Though the space—designed by architect Steven Holl—is adjacent to the Kennedy Center, accessible just off the river terrace, you’d be forgiven for thinking it’s a separate property entirely. The site of a former parking lot for buses is now a green lawn with three stark white pavilions dotting the landscape—not unlike the low-lying, green-meets-concrete aesthetic of the Glenstone Museum in Potomac, Md.
It’s once you descend down the wide stairs into the pavilions that the REACH’s purpose becomes evident. The lawn is a roof to a spacious arts center, with classrooms, lounging space, and venues for performances. Unlike the main Kennedy Center building, covered in rich fabrics and dotted with jeweled lighting fixtures, the REACH is stark white and modern. Skylights and expansive windows allow in plenty of light—in fact, only one performance space in the whole building (the Justice Forum) is able to be entirely cut off from natural light.
As Kennedy Center President Deborah Rutter put it on Thursday’s Kojo Nnamdi Show, it’s all meant to feel as though you could peek in on art or learning happening at any time.
“When you come and visit [the main building] at a non-performance time, you think it’s quiet and nothing’s happening, when in fact it’s a beehive of activity behind those marble walls,” Rutter said on Kojo. “It’s just that the way the building is designed didn’t give you an opportunity to see it all.”
It’s in this downstairs area that the Kennedy Center plans to host classes or meetings (in two classrooms named Macaroni and Sardar, after horses that belonged to the Kennedys), rehearsals or small performances (in studios J, F, or K), and interactive learning opportunities, like student field trips (in the Moonshot Studio). There’s room for socializing, too, at the Hyannis Port Coffee Shop or the Hammersmith Lounge made of comfy, mid century modern couches. The walls can accommodate art, too—first up is the touring exhibit of former President George W. Bush’s paintings.

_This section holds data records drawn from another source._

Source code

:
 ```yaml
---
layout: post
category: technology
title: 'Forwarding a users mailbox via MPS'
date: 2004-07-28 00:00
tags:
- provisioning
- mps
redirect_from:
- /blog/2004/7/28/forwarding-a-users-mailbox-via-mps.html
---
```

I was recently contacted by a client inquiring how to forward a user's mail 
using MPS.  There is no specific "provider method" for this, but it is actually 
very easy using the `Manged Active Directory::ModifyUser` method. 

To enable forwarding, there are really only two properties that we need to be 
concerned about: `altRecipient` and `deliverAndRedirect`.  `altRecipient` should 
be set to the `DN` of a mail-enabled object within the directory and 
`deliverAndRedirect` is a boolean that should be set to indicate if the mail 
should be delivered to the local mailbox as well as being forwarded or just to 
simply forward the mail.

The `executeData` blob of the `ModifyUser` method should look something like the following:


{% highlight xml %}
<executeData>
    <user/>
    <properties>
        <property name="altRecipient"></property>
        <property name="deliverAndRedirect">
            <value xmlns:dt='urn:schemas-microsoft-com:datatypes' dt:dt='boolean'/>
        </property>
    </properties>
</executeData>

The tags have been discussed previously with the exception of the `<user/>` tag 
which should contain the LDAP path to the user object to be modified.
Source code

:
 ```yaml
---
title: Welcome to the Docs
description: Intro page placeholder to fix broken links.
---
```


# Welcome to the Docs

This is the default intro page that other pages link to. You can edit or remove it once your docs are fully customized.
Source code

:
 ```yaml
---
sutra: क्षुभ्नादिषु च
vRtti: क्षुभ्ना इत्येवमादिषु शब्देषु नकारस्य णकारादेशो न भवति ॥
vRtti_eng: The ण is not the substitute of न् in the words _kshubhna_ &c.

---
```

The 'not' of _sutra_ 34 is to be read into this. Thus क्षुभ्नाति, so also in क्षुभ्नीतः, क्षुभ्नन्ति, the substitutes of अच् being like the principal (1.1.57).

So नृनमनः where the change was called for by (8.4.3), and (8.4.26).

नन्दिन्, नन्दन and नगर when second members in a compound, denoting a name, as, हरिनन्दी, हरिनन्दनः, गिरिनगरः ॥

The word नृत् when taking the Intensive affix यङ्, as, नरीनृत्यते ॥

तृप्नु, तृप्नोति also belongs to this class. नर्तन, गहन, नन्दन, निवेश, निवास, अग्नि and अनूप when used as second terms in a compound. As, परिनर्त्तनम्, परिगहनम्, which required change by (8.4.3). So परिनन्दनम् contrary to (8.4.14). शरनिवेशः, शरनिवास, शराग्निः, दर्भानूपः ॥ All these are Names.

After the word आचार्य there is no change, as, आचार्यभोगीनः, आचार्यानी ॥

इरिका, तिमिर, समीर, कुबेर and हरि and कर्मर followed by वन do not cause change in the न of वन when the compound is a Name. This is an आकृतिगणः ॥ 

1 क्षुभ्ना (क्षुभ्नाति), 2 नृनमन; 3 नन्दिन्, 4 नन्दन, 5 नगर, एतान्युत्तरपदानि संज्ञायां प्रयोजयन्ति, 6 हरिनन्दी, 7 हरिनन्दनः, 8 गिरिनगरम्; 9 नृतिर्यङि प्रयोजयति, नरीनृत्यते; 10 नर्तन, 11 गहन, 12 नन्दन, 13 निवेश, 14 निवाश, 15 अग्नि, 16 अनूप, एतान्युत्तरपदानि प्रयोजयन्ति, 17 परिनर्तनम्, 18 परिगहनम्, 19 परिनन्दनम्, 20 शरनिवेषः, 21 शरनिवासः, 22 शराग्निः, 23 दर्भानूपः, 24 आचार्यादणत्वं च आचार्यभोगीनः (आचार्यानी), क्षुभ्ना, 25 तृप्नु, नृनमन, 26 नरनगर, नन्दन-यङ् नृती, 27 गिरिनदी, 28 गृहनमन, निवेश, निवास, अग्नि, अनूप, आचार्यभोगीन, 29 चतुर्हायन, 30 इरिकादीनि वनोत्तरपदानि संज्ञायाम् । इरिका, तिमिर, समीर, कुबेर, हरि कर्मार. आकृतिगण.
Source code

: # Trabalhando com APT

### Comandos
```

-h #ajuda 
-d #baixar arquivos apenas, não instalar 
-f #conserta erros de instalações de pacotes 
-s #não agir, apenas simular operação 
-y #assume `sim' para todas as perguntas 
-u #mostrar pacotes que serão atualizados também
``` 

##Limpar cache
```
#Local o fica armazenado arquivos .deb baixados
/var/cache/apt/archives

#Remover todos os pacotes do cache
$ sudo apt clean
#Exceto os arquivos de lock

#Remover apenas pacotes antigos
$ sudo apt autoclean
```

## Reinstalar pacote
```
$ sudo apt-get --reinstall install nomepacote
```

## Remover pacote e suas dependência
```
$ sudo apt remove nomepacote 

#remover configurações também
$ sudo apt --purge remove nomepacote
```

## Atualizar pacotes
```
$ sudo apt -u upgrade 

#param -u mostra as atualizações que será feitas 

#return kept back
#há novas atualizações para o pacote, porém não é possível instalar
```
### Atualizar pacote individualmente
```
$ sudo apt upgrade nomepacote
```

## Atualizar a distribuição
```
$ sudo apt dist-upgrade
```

Nearby, the River Pavilion houses a River Cafe, offering food and drinks, and yet another performance space. It’s near the new pedestrian bridge that connects the Kennedy Center to the National Mall and Roosevelt Bridge (the very same one that shut down Rock Creek Parkway and the Potomac Parkway twice earlier this year).
While most of the space is meant to house performances or events, plenty of the REACH is just a big open place to just, well, hang out, like the reflecting pool, garden of gingko trees, and expansive lawn aboveground. This month’s opening festival will be the first opportunity for the Kennedy Center to see if people actually want to do that.
“I’m most excited to see how it all works,” says Iain Higgins, public relations coordinator for classical programming at the Kennedy Center. “We’ve been working in this space for so long, and it’s kind of been drilled into us, the focus on the community and I’m excited to see the community there to see what their reaction is. … Like, if you’re waiting for something in the main building, you can go here and hang out.”
Though this month’s festival is free, entry is granted with timed passes. For the three weekends included in the 16-day festival, all timed passes are sold out (weekdays—for now—are pretty open). If there’s space available, walk-up entry will be permitted on a first come, first served basis. The schedule is varied: There’s an outdoor screening of The Muppet Movie, workout classes, a dance workshop to learn Beyonce-inspired choreography, meet-and-greets with local chefs, a conversation with Oscar-nominated actress Yalitza Aparicio, among others. That’s in addition to art on display—you can’t miss the giant inflatable pigeon from artist Mo Willems, for example.
This post has been updated to correct the spelling for Steven Holl’s name.